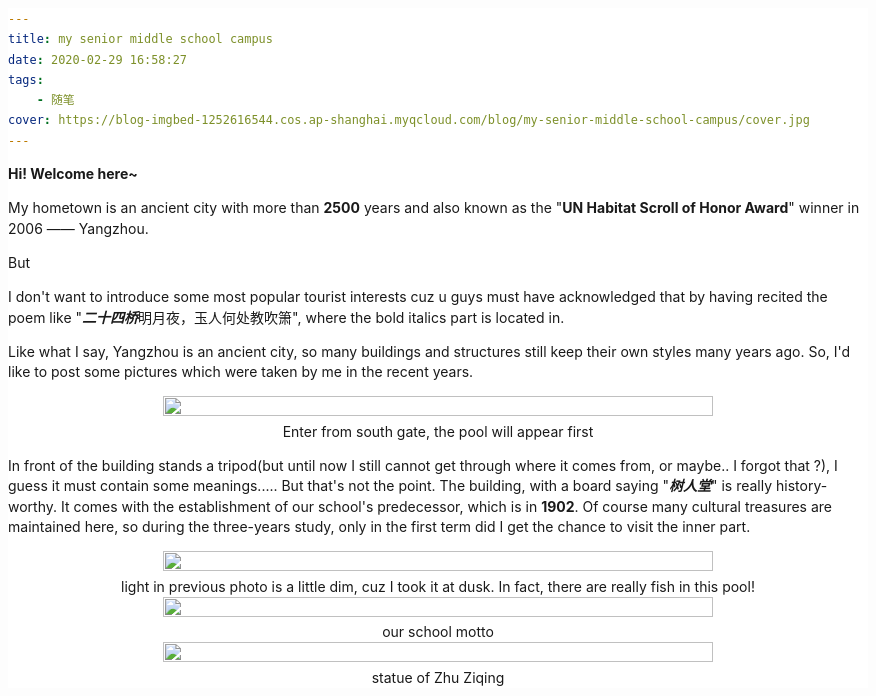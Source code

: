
 ```yaml
---
title: my senior middle school campus
date: 2020-02-29 16:58:27
tags:
    - 随笔
cover: https://blog-imgbed-1252616544.cos.ap-shanghai.myqcloud.com/blog/my-senior-middle-school-campus/cover.jpg
---
```


<b>Hi! Welcome here~</b>

My hometown is an ancient city with more than **2500** years and also known as the "<b>UN Habitat Scroll of Honor Award</b>" winner in 2006 —— Yangzhou. 

But

I don't want to introduce some most popular tourist interests cuz u  guys must have acknowledged that by having recited the poem like "<b>*二十四桥*</b>明月夜，玉人何处教吹箫", where the bold italics part is located in.

Like what I say, Yangzhou is an ancient city, so many buildings and structures still keep their own styles many years ago. So, I'd like to post some pictures which were taken by me in the recent years.

<div align = center> 
	<img src = "https://blog-imgbed-1252616544.cos.ap-shanghai.myqcloud.com/blog/my-senior-middle-school-campus/pool1.jpg" height = 80% width = 80%>
	<center class = "caption">Enter from south gate, the pool will appear first</center>
</div>

In front of the building stands a tripod(but until now I still cannot get through where it comes from, or maybe.. I forgot that ?), I guess it must contain some meanings..... But that's not the point. The building, with a board saying "<b>*树人堂*</b>" is really history-worthy. It comes with the establishment of our school's predecessor, which is in <b>1902</b>. Of course many cultural treasures are maintained here, so during the three-years study, only in the first term did I get the chance to visit the inner part.

<div align = center>
    <img src = "https://blog-imgbed-1252616544.cos.ap-shanghai.myqcloud.com/blog/my-senior-middle-school-campus/pool2.jpg" height = 80% width = 80%>
    <center class = "caption">light in previous photo is a little dim, cuz I took it at dusk. In fact, there are really fish in this pool!</center>
</div>


<div align = center>
    <img src = "https://blog-imgbed-1252616544.cos.ap-shanghai.myqcloud.com/blog/my-senior-middle-school-campus/school%20motto1.jpg" height = 80% width = 80%>
    <center class = "caption">our school motto</center>
</div>

<div align = center>
    <img src = "https://blog-imgbed-1252616544.cos.ap-shanghai.myqcloud.com/blog/my-senior-middle-school-campus/classroom1.jpg" height = 80% width = 80%>
    <center class = "caption">statue of Zhu Ziqing</center>
</div>
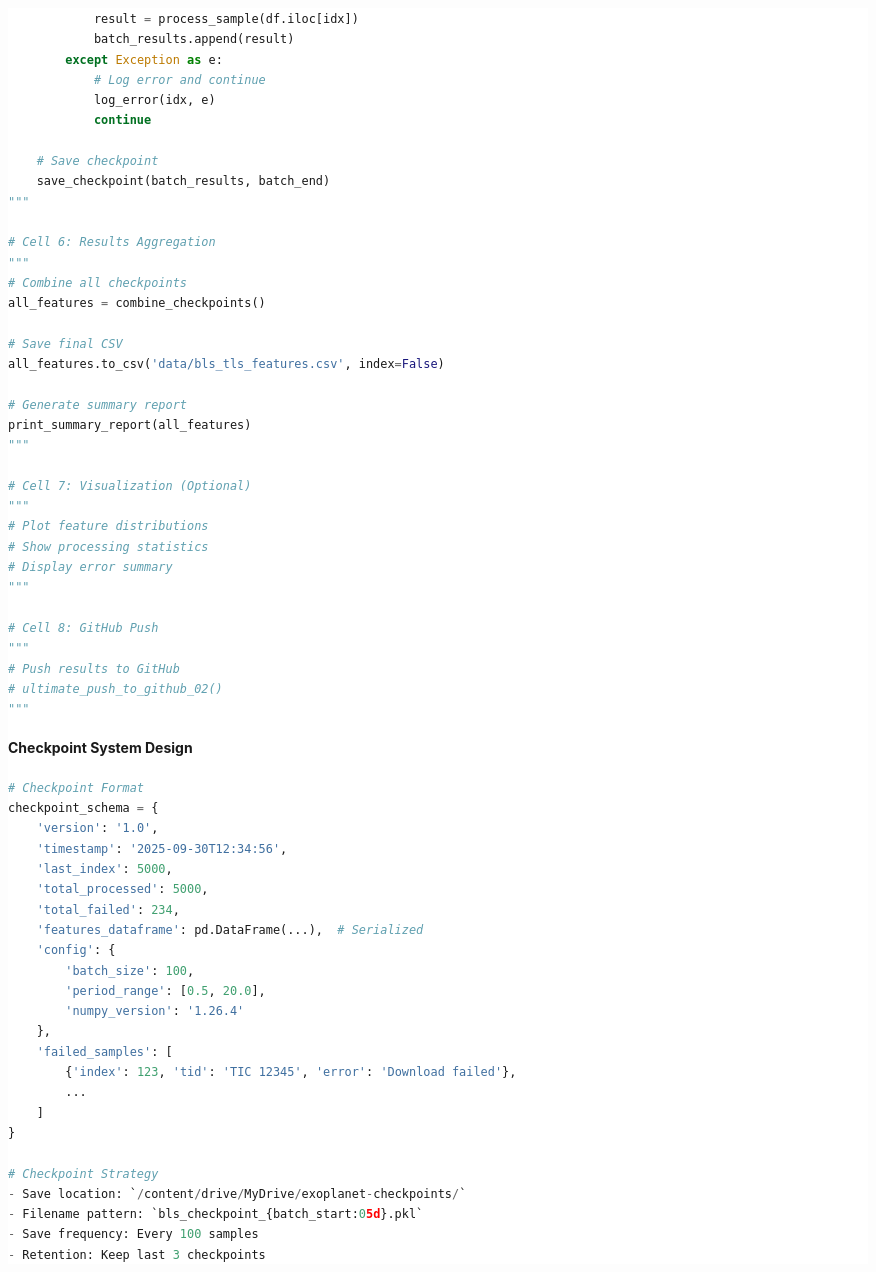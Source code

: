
 ```python
            result = process_sample(df.iloc[idx])
            batch_results.append(result)
        except Exception as e:
            # Log error and continue
            log_error(idx, e)
            continue

    # Save checkpoint
    save_checkpoint(batch_results, batch_end)
"""

# Cell 6: Results Aggregation
"""
# Combine all checkpoints
all_features = combine_checkpoints()

# Save final CSV
all_features.to_csv('data/bls_tls_features.csv', index=False)

# Generate summary report
print_summary_report(all_features)
"""

# Cell 7: Visualization (Optional)
"""
# Plot feature distributions
# Show processing statistics
# Display error summary
"""

# Cell 8: GitHub Push
"""
# Push results to GitHub
# ultimate_push_to_github_02()
"""
```

#### Checkpoint System Design

```python
# Checkpoint Format
checkpoint_schema = {
    'version': '1.0',
    'timestamp': '2025-09-30T12:34:56',
    'last_index': 5000,
    'total_processed': 5000,
    'total_failed': 234,
    'features_dataframe': pd.DataFrame(...),  # Serialized
    'config': {
        'batch_size': 100,
        'period_range': [0.5, 20.0],
        'numpy_version': '1.26.4'
    },
    'failed_samples': [
        {'index': 123, 'tid': 'TIC 12345', 'error': 'Download failed'},
        ...
    ]
}

# Checkpoint Strategy
- Save location: `/content/drive/MyDrive/exoplanet-checkpoints/`
- Filename pattern: `bls_checkpoint_{batch_start:05d}.pkl`
- Save frequency: Every 100 samples
- Retention: Keep last 3 checkpoints
```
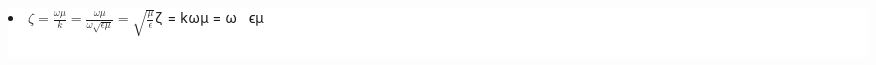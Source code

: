 <li><span class="katex"><span class="katex-mathml"><math xmlns="http://www.w3.org/1998/Math/MathML"><semantics><mrow><mi>ζ</mi><mo>=</mo><mfrac><mrow><mi>ω</mi><mi>μ</mi></mrow><mi>k</mi></mfrac><mo>=</mo><mfrac><mrow><mi>ω</mi><mi>μ</mi></mrow><mrow><mi>ω</mi><msqrt><mrow><mi>ϵ</mi><mi>μ</mi></mrow></msqrt></mrow></mfrac><mo>=</mo><msqrt><mfrac><mi>μ</mi><mi>ϵ</mi></mfrac></msqrt></mrow><annotation encoding="application/x-tex">\zeta={\omega \mu \over k}={\omega \mu \over \omega \sqrt{\epsilon \mu}}=\sqrt{\mu \over \epsilon}</annotation></semantics></math></span><span class="katex-html" aria-hidden="true"><span class="base"><span class="strut" style="height:0.8888799999999999em;vertical-align:-0.19444em;"></span><span class="mord mathdefault" style="margin-right:0.07378em;">ζ</span><span class="mspace" style="margin-right:0.2777777777777778em;"></span><span class="mrel">=</span><span class="mspace" style="margin-right:0.2777777777777778em;"></span></span><span class="base"><span class="strut" style="height:1.0925em;vertical-align:-0.345em;"></span><span class="mord"><span class="mord"><span class="mopen nulldelimiter"></span><span class="mfrac"><span class="vlist-t vlist-t2"><span class="vlist-r"><span class="vlist" style="height:0.7475em;"><span style="top:-2.6550000000000002em;"><span class="pstrut" style="height:3em;"></span><span class="sizing reset-size6 size3 mtight"><span class="mord mtight"><span class="mord mathdefault mtight" style="margin-right:0.03148em;">k</span></span></span></span><span style="top:-3.23em;"><span class="pstrut" style="height:3em;"></span><span class="frac-line" style="border-bottom-width:0.04em;"></span></span><span style="top:-3.446108em;"><span class="pstrut" style="height:3em;"></span><span class="sizing reset-size6 size3 mtight"><span class="mord mtight"><span class="mord mathdefault mtight" style="margin-right:0.03588em;">ω</span><span class="mord mathdefault mtight">μ</span></span></span></span></span><span class="vlist-s">​</span></span><span class="vlist-r"><span class="vlist" style="height:0.345em;"><span></span></span></span></span></span><span class="mclose nulldelimiter"></span></span></span><span class="mspace" style="margin-right:0.2777777777777778em;"></span><span class="mrel">=</span><span class="mspace" style="margin-right:0.2777777777777778em;"></span></span><span class="base"><span class="strut" style="height:1.3244205em;vertical-align:-0.5769205em;"></span><span class="mord"><span class="mord"><span class="mopen nulldelimiter"></span><span class="mfrac"><span class="vlist-t vlist-t2"><span class="vlist-r"><span class="vlist" style="height:0.7475em;"><span style="top:-2.6550000000000002em;"><span class="pstrut" style="height:3em;"></span><span class="sizing reset-size6 size3 mtight"><span class="mord mtight"><span class="mord mathdefault mtight" style="margin-right:0.03588em;">ω</span><span class="mord sqrt mtight"><span class="vlist-t vlist-t2"><span class="vlist-r"><span class="vlist" style="height:0.708685em;"><span class="svg-align" style="top:-3em;"><span class="pstrut" style="height:3em;"></span><span class="mord mtight" style="padding-left:0.833em;"><span class="mord mathdefault mtight">ϵ</span><span class="mord mathdefault mtight">μ</span></span></span><span style="top:-2.668685em;"><span class="pstrut" style="height:3em;"></span><span class="hide-tail mtight" style="min-width:0.853em;height:1.08em;"><svg width="400em" height="1.08em" viewBox="0 0 400000 1080" preserveAspectRatio="xMinYMin slice"><path d="M95,702
c-2.7,0,-7.17,-2.7,-13.5,-8c-5.8,-5.3,-9.5,-10,-9.5,-14
c0,-2,0.3,-3.3,1,-4c1.3,-2.7,23.83,-20.7,67.5,-54
c44.2,-33.3,65.8,-50.3,66.5,-51c1.3,-1.3,3,-2,5,-2c4.7,0,8.7,3.3,12,10
s173,378,173,378c0.7,0,35.3,-71,104,-213c68.7,-142,137.5,-285,206.5,-429
c69,-144,104.5,-217.7,106.5,-221
l0 -0
c5.3,-9.3,12,-14,20,-14
H400000v40H845.2724
s-225.272,467,-225.272,467s-235,486,-235,486c-2.7,4.7,-9,7,-19,7
c-6,0,-10,-1,-12,-3s-194,-422,-194,-422s-65,47,-65,47z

=== Exercise directions ===
Every line containing the string "school" should be pulled from the listing and copied.

=== Expected answer ===
title: my senior middle school campus
cover: https://blog-imgbed-1252616544.cos.ap-shanghai.myqcloud.com/blog/my-senior-middle-school-campus/cover.jpg
	<img src = "https://blog-imgbed-1252616544.cos.ap-shanghai.myqcloud.com/blog/my-senior-middle-school-campus/pool1.jpg" height = 80% width = 80%>
In front of the building stands a tripod(but until now I still cannot get through where it comes from, or maybe.. I forgot that ?), I guess it must contain some meanings..... But that's not the point. The building, with a board saying "<b>*树人堂*</b>" is really history-worthy. It comes with the establishment of our school's predecessor, which is in <b>1902</b>. Of course many cultural treasures are maintained here, so during the three-years study, only in the first term did I get the chance to visit the inner part.
    <img src = "https://blog-imgbed-1252616544.cos.ap-shanghai.myqcloud.com/blog/my-senior-middle-school-campus/pool2.jpg" height = 80% width = 80%>
    <img src = "https://blog-imgbed-1252616544.cos.ap-shanghai.myqcloud.com/blog/my-senior-middle-school-campus/school%20motto1.jpg" height = 80% width = 80%>
    <center class = "caption">our school motto</center>
    <img src = "https://blog-imgbed-1252616544.cos.ap-shanghai.myqcloud.com/blog/my-senior-middle-school-campus/classroom1.jpg" height = 80% width = 80%>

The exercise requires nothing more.